# Work to complete:
Output the listing below exactly, minus its images.

# Input data:
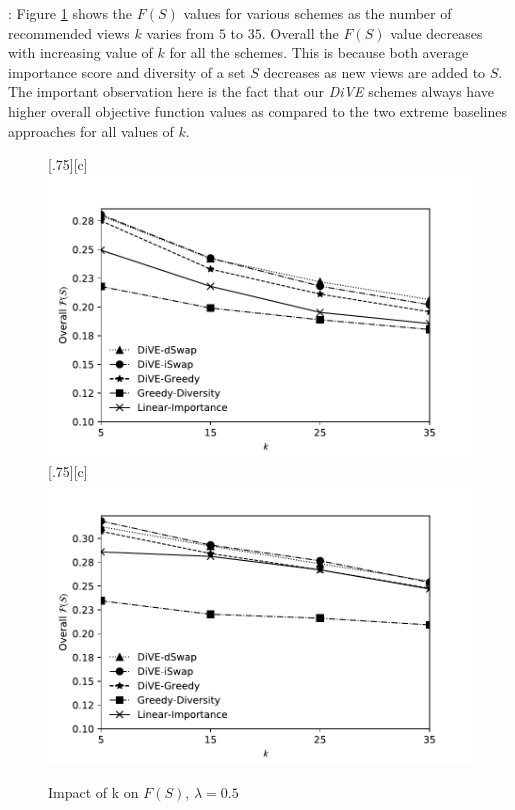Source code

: {:} 
Figure \ref{fig:objf_3_datasets} shows the $F\left(S\right)$ values for various schemes as the number of recommended views $k$ varies from $5$ to $35$. 
%
Overall the $F\left(S\right)$ value decreases with increasing value of $k$ for all the schemes. 
%
This is because both average importance score and diversity of a set $S$ decreases as new views are added to $S$. 
%
The important observation here is the fact that our {\em DiVE} schemes always have higher overall objective function values as compared to the two extreme baselines approaches for all values of $k$. 

\begin{figure}[t]
	\centering
	[.75\linewidth][c]{%
		\includegraphics[width=.75\linewidth]{figures/results/objf_heart_2}} \\ 
	[.75\linewidth][c]{%
		\includegraphics[width=.75\linewidth]{figures/results/objf_flights}}
								\vspace{-10pt}				
	\caption{Impact of k on $F\left(S\right)$, $\lambda = 0.5$}
	\label{fig:objf_3_datasets}
\end{figure}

# Response below:
Source code

: {:} 
Figure \ref{fig:objf_3_datasets} shows the $F\left(S\right)$ values for various schemes as the number of recommended views $k$ varies from $5$ to $35$. 
%
Overall the $F\left(S\right)$ value decreases with increasing value of $k$ for all the schemes. 
%
This is because both average importance score and diversity of a set $S$ decreases as new views are added to $S$. 
%
The important observation here is the fact that our {\em DiVE} schemes always have higher overall objective function values as compared to the two extreme baselines approaches for all values of $k$. 

\begin{figure}[t]
	\centering
	[.75\linewidth][c]{%
		\includegraphics[width=.75\linewidth]{figures/results/objf_heart_2}} \\ 
	[.75\linewidth][c]{%
		\includegraphics[width=.75\linewidth]{figures/results/objf_flights}}
								\vspace{-10pt}				
	\caption{Impact of k on $F\left(S\right)$, $\lambda = 0.5$}
	\label{fig:objf_3_datasets}
\end{figure}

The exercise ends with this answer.